• **What you are asked to do**
Which lines of the entries below hold the word "token"? Report each of them.

• **Working data**
================================
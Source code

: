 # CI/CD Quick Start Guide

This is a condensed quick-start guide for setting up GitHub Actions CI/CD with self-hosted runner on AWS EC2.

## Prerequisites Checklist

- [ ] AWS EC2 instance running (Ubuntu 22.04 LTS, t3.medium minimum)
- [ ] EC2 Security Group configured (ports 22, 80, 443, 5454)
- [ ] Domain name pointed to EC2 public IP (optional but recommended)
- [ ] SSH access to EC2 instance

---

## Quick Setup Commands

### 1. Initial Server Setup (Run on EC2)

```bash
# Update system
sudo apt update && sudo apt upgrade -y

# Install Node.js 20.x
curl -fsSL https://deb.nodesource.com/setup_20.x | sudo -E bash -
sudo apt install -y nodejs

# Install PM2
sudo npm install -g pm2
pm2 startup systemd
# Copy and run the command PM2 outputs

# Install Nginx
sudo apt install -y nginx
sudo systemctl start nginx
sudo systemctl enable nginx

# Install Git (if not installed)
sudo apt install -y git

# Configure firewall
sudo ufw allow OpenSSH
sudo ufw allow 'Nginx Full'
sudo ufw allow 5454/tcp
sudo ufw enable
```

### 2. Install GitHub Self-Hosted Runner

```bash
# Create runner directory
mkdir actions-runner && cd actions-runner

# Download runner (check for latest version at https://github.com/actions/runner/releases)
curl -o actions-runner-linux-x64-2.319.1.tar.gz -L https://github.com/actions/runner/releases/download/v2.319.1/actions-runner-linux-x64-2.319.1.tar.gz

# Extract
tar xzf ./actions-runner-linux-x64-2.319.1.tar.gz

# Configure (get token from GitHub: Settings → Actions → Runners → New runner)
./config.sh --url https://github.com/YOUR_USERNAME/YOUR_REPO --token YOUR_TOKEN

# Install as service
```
================================
• **Task response**
# Configure (get token from GitHub: Settings → Actions → Runners → New runner)
./config.sh --url https://github.com/YOUR_USERNAME/YOUR_REPO --token YOUR_TOKEN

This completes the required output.